I replaced the 24-pound LT1 injectors with 32-pound units and upped the fuel pressure from 47 to 55 psi. Pulse width is now 18 milliseconds at WOT at a 13:1 AFR. (Interestingly, I flow-tested all eight injectors and discovered a 36-pound unit in the box, proving you can't leave any details to chance.) The 18-millisecond pulse works perfectly for a 6,500 rpm redline, but to rev any higher would require larger injectors.
The Vette also lost more than 100 pounds of front-end weight during this project, thanks to the removal of the stock catalytic converters, the air pump, and the EGR. Replacing the dual-mass flywheel, the cast-iron headers, and the front pulley with lightweight components also helped. I even removed the spare tire, lightening the rear by 32 pounds. Carrying 10 gallons of fuel, the car weighs 1,560 pounds at the rear and 1,660 pounds at the front, for a total of 3,220 pounds. Remember: removing weight from a car is as good as adding horsepower.

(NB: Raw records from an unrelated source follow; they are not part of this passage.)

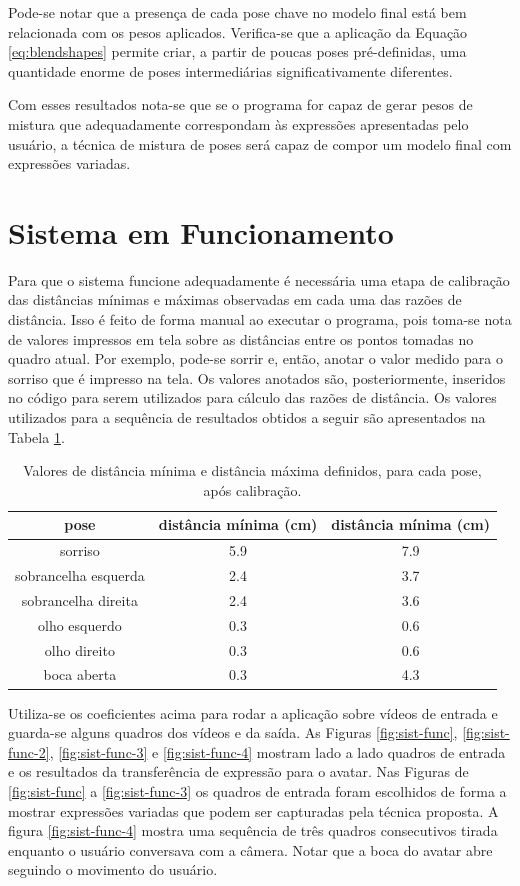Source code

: Pode-se notar que a presença de cada pose chave no modelo final está bem
relacionada com os pesos aplicados. Verifica-se que a aplicação da Equação
\ref{eq:blendshapes} permite criar, a partir de poucas poses pré-definidas, uma
quantidade enorme de poses intermediárias significativamente diferentes.

Com esses resultados nota-se que se o programa for capaz de gerar pesos de
mistura que adequadamente correspondam às expressões apresentadas pelo usuário,
a técnica de mistura de poses será capaz de compor um modelo final com
expressões variadas.

\section{Sistema em Funcionamento}

Para que o sistema funcione adequadamente é necessária uma etapa de calibração
das distâncias mínimas e máximas observadas em cada uma das razões de distância.
Isso é feito de forma manual ao executar o programa, pois toma-se nota de
valores impressos em tela sobre as distâncias entre os pontos tomadas no quadro
atual. Por exemplo, pode-se sorrir e, então, anotar o valor medido para o
sorriso que é impresso na tela. Os valores anotados são, posteriormente,
inseridos no código para serem utilizados para cálculo das razões de distância.
Os valores utilizados para a sequência de resultados obtidos a seguir são
apresentados na Tabela \ref{tab:distance-ratio-coeffs}.

\begin{table}
\centering
\begin{tabular}{|c|c|c|}
\hline
pose & distância mínima (cm) & distância mínima (cm) \\ \hline
sorriso & 5.9 & 7.9 \\ \hline
sobrancelha esquerda & 2.4 & 3.7 \\ \hline
sobrancelha direita & 2.4 & 3.6 \\ \hline
olho esquerdo & 0.3 & 0.6 \\ \hline
olho direito & 0.3 & 0.6 \\ \hline
boca aberta & 0.3 & 4.3 \\ \hline
\end{tabular}
\caption{Valores de distância mínima e distância máxima definidos, para cada pose, após calibração.}
\label{tab:distance-ratio-coeffs}
\end{table}

Utiliza-se os coeficientes acima para rodar a aplicação sobre vídeos de entrada
e guarda-se alguns quadros dos vídeos e da saída.  As Figuras
\ref{fig:sist-func}, \ref{fig:sist-func-2}, \ref{fig:sist-func-3} e
\ref{fig:sist-func-4} mostram lado a lado quadros de entrada e os resultados da
transferência de expressão para o avatar. Nas Figuras de \ref{fig:sist-func} a
\ref{fig:sist-func-3} os quadros de entrada foram escolhidos de forma a mostrar
expressões variadas que podem ser capturadas pela técnica proposta. A figura
\ref{fig:sist-func-4} mostra uma sequência de três quadros consecutivos tirada
enquanto o usuário conversava com a câmera. Notar que a boca do avatar abre
seguindo o movimento do usuário.

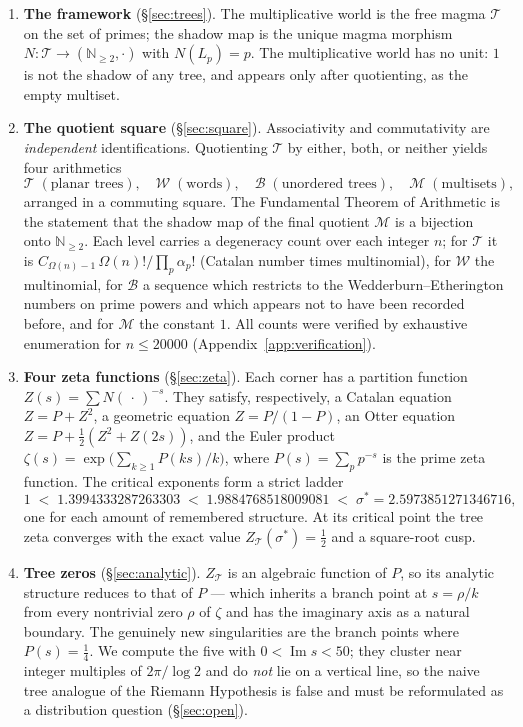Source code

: \documentclass[11pt]{article}
\newcommand{\cT}{\mathcal{T}}   %
\newcommand{\cW}{\mathcal{W}}   %
\newcommand{\cB}{\mathcal{B}}   %
\newcommand{\cM}{\mathcal{M}}   %
\newcommand{\NN}{\mathbb{N}}
\numberwithin{equation}{section}
\theoremstyle{plain}
\theoremstyle{definition}
\theoremstyle{remark}
\begin{document}
\begin{enumerate}
\item \textbf{The framework} (\S\ref{sec:trees}). The multiplicative world is the free
magma $\cT$ on the set of primes; the shadow map is the unique magma morphism
$N\colon \cT \to (\NN_{\ge2},\cdot)$ with $N(L_p) = p$. The multiplicative world has no
unit: $1$ is not the shadow of any tree, and appears only after quotienting, as the
empty multiset.

\item \textbf{The quotient square} (\S\ref{sec:square}). Associativity and commutativity
are \emph{independent} identifications. Quotienting $\cT$ by either, both, or neither
yields four arithmetics
\[
\cT \;(\text{planar trees}), \quad
\cW \;(\text{words}), \quad
\cB \;(\text{unordered trees}), \quad
\cM \;(\text{multisets}),
\]
arranged in a commuting square. The Fundamental Theorem of Arithmetic is the statement
that the shadow map of the final quotient $\cM$ is a bijection onto $\NN_{\ge2}$. Each
level carries a degeneracy count over each integer $n$; for $\cT$ it is
$C_{\Omega(n)-1}\,\Omega(n)!/\prod_p \alpha_p!$ (Catalan number times multinomial), for
$\cW$ the multinomial, for $\cB$ a sequence which restricts to the
Wedderburn--Etherington numbers on prime powers and which appears not to have been
recorded before, and for $\cM$ the constant $1$. All counts were verified by exhaustive
enumeration for $n \le 20000$ (Appendix~\ref{app:verification}).

\item \textbf{Four zeta functions} (\S\ref{sec:zeta}). Each corner has a partition
function $Z(s) = \sum N(\,\cdot\,)^{-s}$. They satisfy, respectively, a Catalan equation
$Z = P + Z^2$, a geometric equation $Z = P/(1-P)$, an Otter equation
$Z = P + \tfrac12(Z^2 + Z(2s))$, and the Euler product
$\zeta(s) = \exp\bigl(\sum_{k\ge1} P(ks)/k\bigr)$, where
$P(s) = \sum_p p^{-s}$ is the prime zeta function. The critical exponents form a strict
ladder
\[
1 \;<\; 1.3994333287263303 \;<\; 1.9884768518009081 \;<\; \sigma^{*} = 2.5973851271346716,
\]
one for each amount of remembered structure. At its critical point the tree zeta
converges with the exact value $Z_\cT(\sigma^{*}) = \tfrac12$ and a square-root cusp.

\item \textbf{Tree zeros} (\S\ref{sec:analytic}). $Z_\cT$ is an algebraic function of
$P$, so its analytic structure reduces to that of $P$ --- which inherits a branch point
at $s = \rho/k$ from every nontrivial zero $\rho$ of $\zeta$ and has the imaginary axis
as a natural boundary. The genuinely new singularities are the branch points where
$P(s) = \tfrac14$. We compute the five with $0 < \operatorname{Im} s < 50$; they cluster
near integer multiples of $2\pi/\log 2$ and do \emph{not} lie on a vertical line, so the
naive tree analogue of the Riemann Hypothesis is false and must be reformulated as a
distribution question (\S\ref{sec:open}).


\end{enumerate}
\end{document}

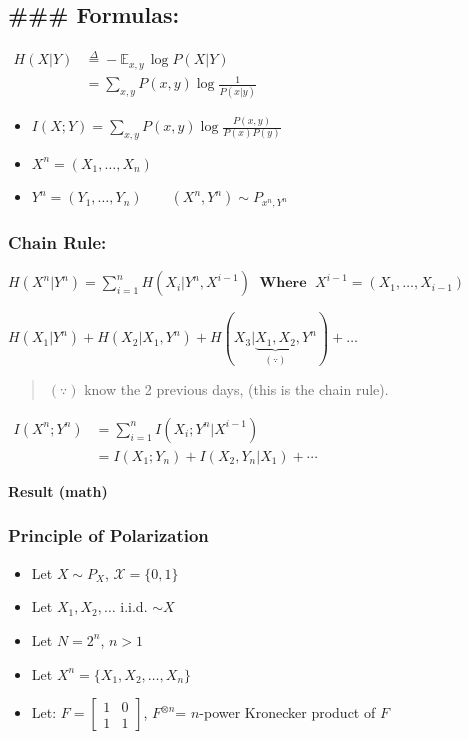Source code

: \documentclass[11pt]{article}
\begin{document}
\subsection{\#\#\# Formulas:}\label{formulas}

\(\begin{align} H(X | Y) &\overset{\Delta}{=} -\mathbb{E}_{x,y} \, \log P(X | Y) \\ &= \sum_{x, y} P(x, y) \log \frac{1}{P(x | y)} \end{align}\)

\begin{itemize}
\item
  \(I(X; Y) = \sum\limits_{x, y} P(x, y) \log \frac{P(x, y)}{P(x) P(y)}\)
\item
  \(X^n = (X_1, \dots, X_n)\)
\item
  \(Y^n = (Y_1, \dots, Y_n)\)\(\qquad (X^n,Y^n) \sim P_{x^n,Y^n}\)
\end{itemize}

\subsubsection{Chain Rule:}\label{chain-rule}

\(\boxed{ H(X^n | Y^n) = \sum\limits_{i=1}^n H(X_i | Y^n, X^{i-1}) \; \textbf{ Where } \; X^{i-1} = (X_1, \dots, X_{i-1})}\)

    \(H(X_1 | Y^n) + H(X_2 | X_1, Y^n) + H(X_3 | \underbrace{X_1, X_2}_{(\because)}, Y^n) + \dots\)

\begin{quote}
\((\because)\) know the 2 previous days, (this is the chain rule).
\end{quote}

\(\begin{align} I(X^n; Y^n) &= \sum\limits_{i=1}^n I(X_i; Y^n | X^{i-1}) \\ &= I(X_1; Y_n) + I(X_2, Y_n| X_1) + \cdots \end{align}\)

    \textbf{Result (math)}

\subsubsection{Principle of
Polarization}\label{principle-of-polarization}

\begin{itemize}
\item
  Let \(X \sim P_X\), \(\mathcal{X} = \{0, 1\}\)
\item
  Let \(X_1, X_2, \dots\) i.i.d. \(\sim X\)
\item
  Let \(N = 2^n\), \(n > 1\)
\item
  Let \(X^n = \{X_1, X_2, \dots, X_n\}\)
\item
  Let: \(F = \begin{bmatrix} 1 & 0 \\ 1 & 1 \end{bmatrix}\),
  \(F^{\otimes n}\)= \(n\)-power Kronecker product of \(F\)
\end{itemize}
\end{document}
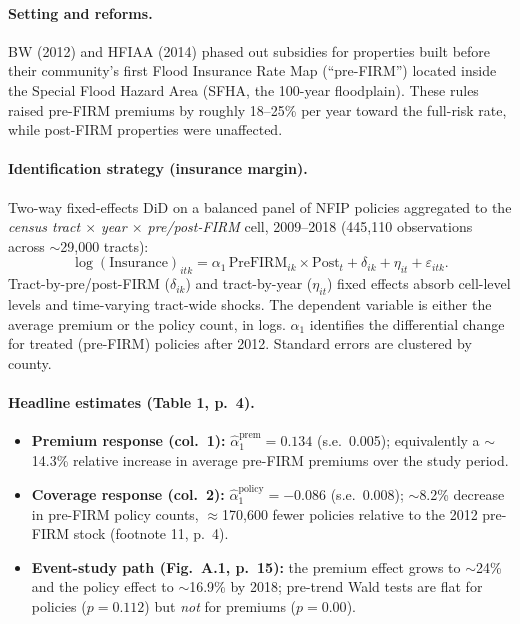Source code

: \documentclass[11pt]{article}
\begin{document}
\paragraph{Setting and reforms.}
BW (2012) and HFIAA (2014) phased out subsidies for properties built before their
community's first Flood Insurance Rate Map (``pre-FIRM'') located inside the Special
Flood Hazard Area (SFHA, the 100-year floodplain). These rules raised pre-FIRM premiums
by roughly 18--25\% per year toward the full-risk rate, while post-FIRM properties were
unaffected.

\paragraph{Identification strategy (insurance margin).}
Two-way fixed-effects DiD on a balanced panel of NFIP policies aggregated to the
\emph{census tract $\times$ year $\times$ pre/post-FIRM} cell, 2009--2018 (445{,}110
observations across $\sim$29{,}000 tracts):
\begin{equation*}
\log(\text{Insurance})_{itk} = \alpha_1 \, \text{PreFIRM}_{ik}\times \text{Post}_t
+ \delta_{ik} + \eta_{it} + \varepsilon_{itk}.
\end{equation*}
Tract-by-pre/post-FIRM ($\delta_{ik}$) and tract-by-year ($\eta_{it}$) fixed effects
absorb cell-level levels and time-varying tract-wide shocks. The dependent variable is
either the average premium or the policy count, in logs. $\alpha_1$ identifies the
differential change for treated (pre-FIRM) policies after 2012. Standard errors are
clustered by county.

\paragraph{Headline estimates (Table 1, p.\ 4).}
\begin{itemize}
\item \textbf{Premium response (col.\ 1):} $\hat{\alpha}_1^{\text{prem}} = 0.134$
(s.e.\ 0.005); equivalently a $\sim$14.3\% relative increase in average pre-FIRM
premiums over the study period.
\item \textbf{Coverage response (col.\ 2):} $\hat{\alpha}_1^{\text{policy}} = -0.086$
(s.e.\ 0.008); $\sim$8.2\% decrease in pre-FIRM policy counts, $\approx$170{,}600
fewer policies relative to the 2012 pre-FIRM stock (footnote 11, p.\ 4).
\item \textbf{Event-study path (Fig.\ A.1, p.\ 15):} the premium effect grows to
$\sim$24\% and the policy effect to $\sim$16.9\% by 2018; pre-trend Wald tests are
flat for policies ($p=0.112$) but \emph{not} for premiums ($p=0.00$).
\end{itemize}
\end{document}
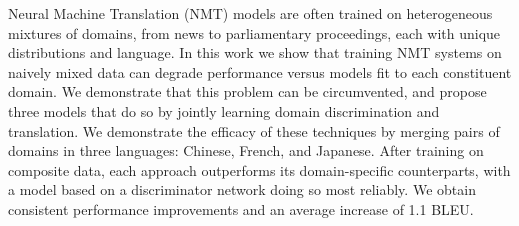 Neural Machine Translation (NMT) models are often trained on heterogeneous mixtures of domains, from news to parliamentary proceedings, each with unique distributions and language. In this work we show that training NMT systems on naively mixed data can degrade performance versus models fit to each constituent domain. We demonstrate that this problem can be circumvented, and propose three models that do so by jointly learning domain discrimination and translation. We demonstrate the efficacy of these techniques by merging pairs of domains in three languages: Chinese, French, and Japanese. After training on composite data, each approach outperforms its domain-specific counterparts, with a model based on a discriminator network doing so most reliably. We obtain consistent performance improvements and an average increase of 1.1 BLEU.
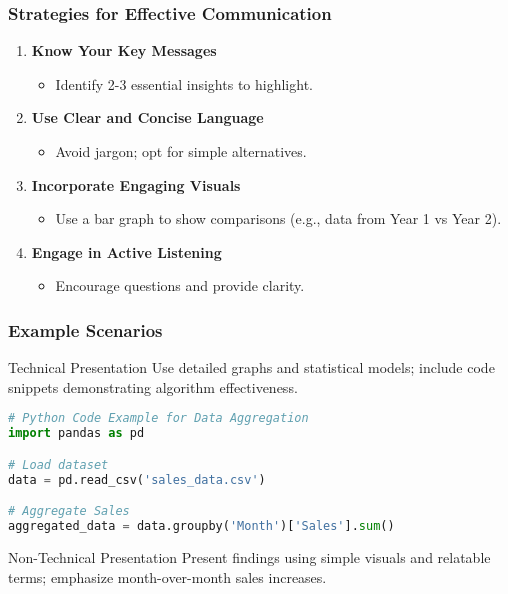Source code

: \documentclass[aspectratio=169]{beamer}
\begin{document}
\begin{frame}[fragile]
    \frametitle{Strategies for Effective Communication}
    \begin{enumerate}
        \item \textbf{Know Your Key Messages}
            \begin{itemize}
                \item Identify 2-3 essential insights to highlight.
            \end{itemize}
        
        \item \textbf{Use Clear and Concise Language}
            \begin{itemize}
                \item Avoid jargon; opt for simple alternatives.
            \end{itemize}
            
        \item \textbf{Incorporate Engaging Visuals}
            \begin{itemize}
                \item Use a bar graph to show comparisons (e.g., data from Year 1 vs Year 2).
            \end{itemize}
        
        \item \textbf{Engage in Active Listening}
            \begin{itemize}
                \item Encourage questions and provide clarity.
            \end{itemize}
    \end{enumerate}
\end{frame}

\begin{frame}[fragile]
    \frametitle{Example Scenarios}
    \begin{block}{Technical Presentation}
        Use detailed graphs and statistical models; include code snippets demonstrating algorithm effectiveness.
        \begin{lstlisting}[language=Python]
# Python Code Example for Data Aggregation
import pandas as pd

# Load dataset
data = pd.read_csv('sales_data.csv')

# Aggregate Sales
aggregated_data = data.groupby('Month')['Sales'].sum()
        \end{lstlisting}
    \end{block}
    
    \begin{block}{Non-Technical Presentation}
        Present findings using simple visuals and relatable terms; emphasize month-over-month sales increases.
    \end{block}
\end{frame}
\end{document}
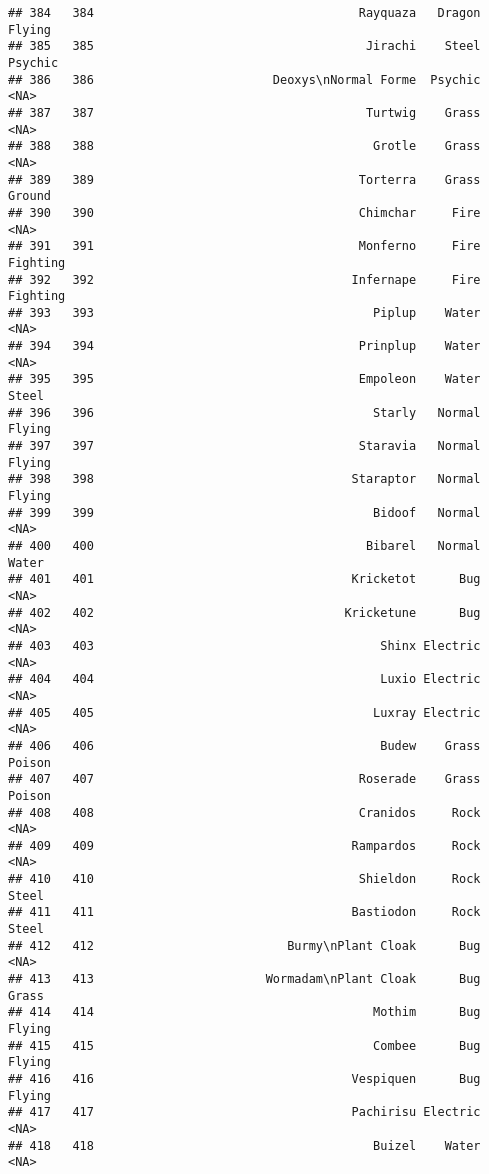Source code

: \documentclass[
]{article}
\begin{document}
\begin{verbatim}
## 384   384                                     Rayquaza   Dragon   Flying
## 385   385                                      Jirachi    Steel  Psychic
## 386   386                         Deoxys\nNormal Forme  Psychic     <NA>
## 387   387                                      Turtwig    Grass     <NA>
## 388   388                                       Grotle    Grass     <NA>
## 389   389                                     Torterra    Grass   Ground
## 390   390                                     Chimchar     Fire     <NA>
## 391   391                                     Monferno     Fire Fighting
## 392   392                                    Infernape     Fire Fighting
## 393   393                                       Piplup    Water     <NA>
## 394   394                                     Prinplup    Water     <NA>
## 395   395                                     Empoleon    Water    Steel
## 396   396                                       Starly   Normal   Flying
## 397   397                                     Staravia   Normal   Flying
## 398   398                                    Staraptor   Normal   Flying
## 399   399                                       Bidoof   Normal     <NA>
## 400   400                                      Bibarel   Normal    Water
## 401   401                                    Kricketot      Bug     <NA>
## 402   402                                   Kricketune      Bug     <NA>
## 403   403                                        Shinx Electric     <NA>
## 404   404                                        Luxio Electric     <NA>
## 405   405                                       Luxray Electric     <NA>
## 406   406                                        Budew    Grass   Poison
## 407   407                                     Roserade    Grass   Poison
## 408   408                                     Cranidos     Rock     <NA>
## 409   409                                    Rampardos     Rock     <NA>
## 410   410                                     Shieldon     Rock    Steel
## 411   411                                    Bastiodon     Rock    Steel
## 412   412                           Burmy\nPlant Cloak      Bug     <NA>
## 413   413                        Wormadam\nPlant Cloak      Bug    Grass
## 414   414                                       Mothim      Bug   Flying
## 415   415                                       Combee      Bug   Flying
## 416   416                                    Vespiquen      Bug   Flying
## 417   417                                    Pachirisu Electric     <NA>
## 418   418                                       Buizel    Water     <NA>

\end{verbatim}
\end{document}
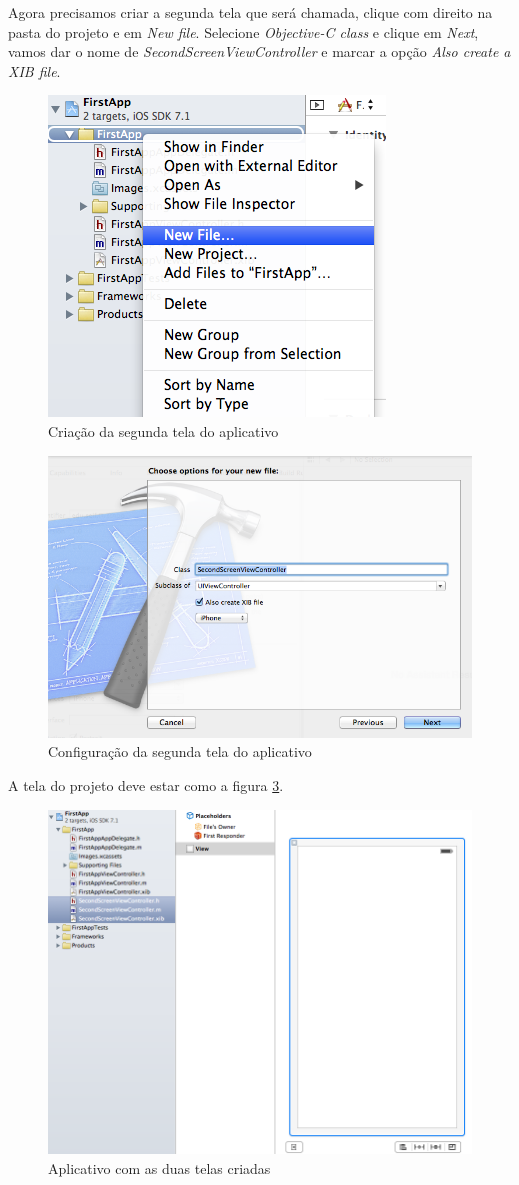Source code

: \documentclass[a4paper,12pt,brazil,doubleside]{book}
\begin{document}
\begin{singlespace}
Agora precisamos criar a segunda tela que será chamada, clique com direito na pasta do projeto e em \emph{New file}. Selecione \emph{Objective-C class} e clique em \emph{Next}, vamos dar o nome de \emph{SecondScreenViewController} e marcar a opção \emph{Also create a XIB file}.

\begin{figure}[H]
  \centering
  \includegraphics[width=.35\textwidth]{figuras/3/tela_novo_projeto_32.png}
  \caption{Criação da segunda tela do aplicativo}
  \label{fig:a}
\end{figure}

\begin{figure}[H]
  \centering
  \includegraphics[width=.75\textwidth]{figuras/3/tela_novo_projeto_33.png}
  \caption{Configuração da segunda tela do aplicativo}
  \label{fig:a}
\end{figure}


A tela do projeto deve estar como a figura \ref{fig:app_com_duas_telas}.

\begin{figure}[H]
  \centering
  \includegraphics[width=.75\textwidth]{figuras/3/tela_novo_projeto_34.png}
  \caption{Aplicativo com as duas telas criadas}
  \label{fig:app_com_duas_telas}
\end{figure}



\end{singlespace}
\end{document}
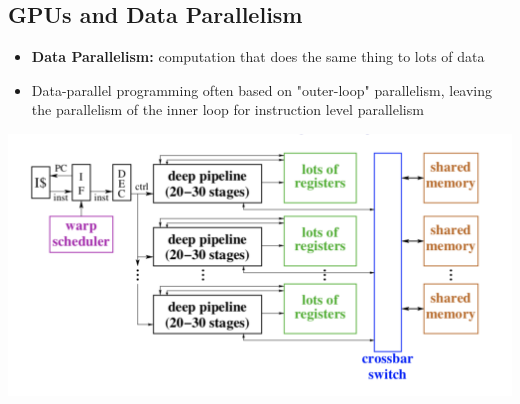 \documentclass[../main.tex]{subfiles}
\begin{document}
\subsection{GPUs and Data Parallelism}

\begin{itemize}
	\item \textbf{Data Parallelism:} computation that does the same thing to lots of data
	\item Data-parallel programming often based on "outer-loop" parallelism, leaving the parallelism of the inner loop for instruction level parallelism
\end{itemize}

\begin{center}
	\includegraphics[scale=0.35]{images/GPU.png}
\end{center}
\end{document}

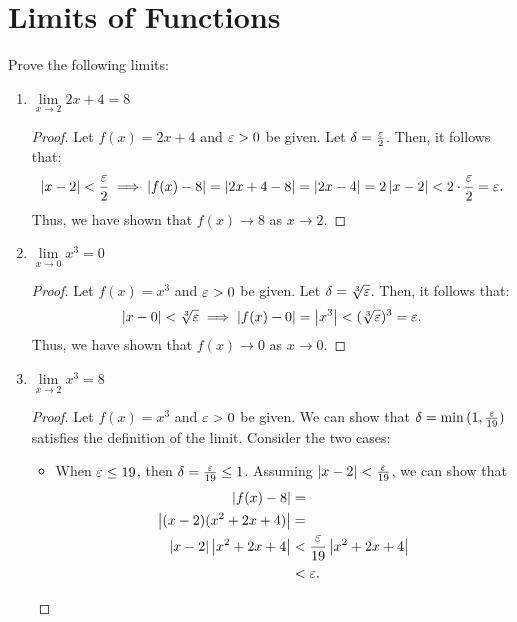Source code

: \section{Limits of Functions}

\begin{problem}
  Prove the following limits:

  \begin{enumerate}[label=(\alph*)]
    \item $\lim\limits_{x \to 2} 2x + 4 = 8$ 
      
      \begin{proof}
        Let $f(x) = 2x + 4$ and $\varepsilon > 0$ be given. Let $\delta = \frac{\varepsilon}{2}$. Then, it follows that: 
        \[
          \left\lvert x - 2 \right\rvert < \frac{\varepsilon}{2} \implies \left\lvert f(x) - 8 \right\rvert = \left\lvert 2x + 4 - 8 \right\rvert = \left\lvert 2x - 4 \right\rvert = 2\left\lvert x - 2 \right\rvert < 2\cdot\frac{\varepsilon}{2} = \varepsilon.
        \]
        Thus, we have shown that $f(x) \to 8$ as $x \to 2$. 
      \end{proof}

    \item $\lim\limits_{x \to 0} x^{3} = 0$ 
      \begin{proof}
        Let $f(x) = x^{3}$ and $\varepsilon > 0$ be given. Let $\delta = \sqrt[3]{\varepsilon}$. Then, it follows that: 
        \[
          \left\lvert x - 0 \right\rvert < \sqrt[3]{\varepsilon} \implies \left\lvert f(x) - 0 \right\rvert = \left\lvert x^{3} \right\rvert < (\sqrt[3]{\varepsilon})^{3} = \varepsilon.
        \]
        Thus, we have shown that $f(x) \to 0$ as $x \to 0$. 
      \end{proof} 

    \item $\lim\limits_{x \to 2} x^{3} = 8$ 
      \begin{proof}
        Let $f(x) = x^{3}$ and $\varepsilon > 0$ be given. We can show that $\delta = \min{(1, \frac{\varepsilon}{19})}$
        satisfies the definition of the limit. Consider the two cases:
        \begin{itemize} 
          \item When $\varepsilon \leq 19$, then $\delta = \frac{\varepsilon}{19} \leq 1$. Assuming
            $\left\lvert x - 2 \right\rvert < \frac{\varepsilon}{19}$, we can show that
              \begin{align*}
                \left\lvert f(x) - 8 \right\rvert &= \\
                \left\lvert (x-2)(x^{2} +2x + 4) \right\rvert &= \\
                \left\lvert x-2 \right\rvert \left\lvert x^{2} + 2x + 4 \right\rvert &< \frac{\varepsilon}{19} \left\lvert x^{2} + 2x + 4 \right\rvert \\ 
                                               &< \varepsilon.
              \end{align*}


\end{itemize}
\end{proof}
\end{enumerate}
\end{problem}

With the exception of the machine shop, I performed all the work on this project myself. My goal of breaking into the 11-second range was exceeded, with a best time of 11.721 seconds at 119.21 mph. The sound at idle is impressive, and with the aluminum flywheel the motor revs up almost instantly. On a cool day the car will engage the traction control in Third gear at 75 mph any time the gas is floored. The only way to get any decent traction in First or Second is to first heat up the Goodyear tires. There are no rough spots in the power band, and the engine will pull smoothly from 1,600 rpm. That slam-you-into-the-seat, raise-the-front-end feeling is backed up by the readings on the G Meter: the Vette has hit 0.74g in First, 0.59g in Second, and 0.45g in Third.
I take my car out almost every weekend when the weather is nice and enjoy showing it off at car shows. My dream of owning a Vette roadster has been fulfilled, and all my expectations exceeded. This car was not meant to stay in the garage-it was built to be driven.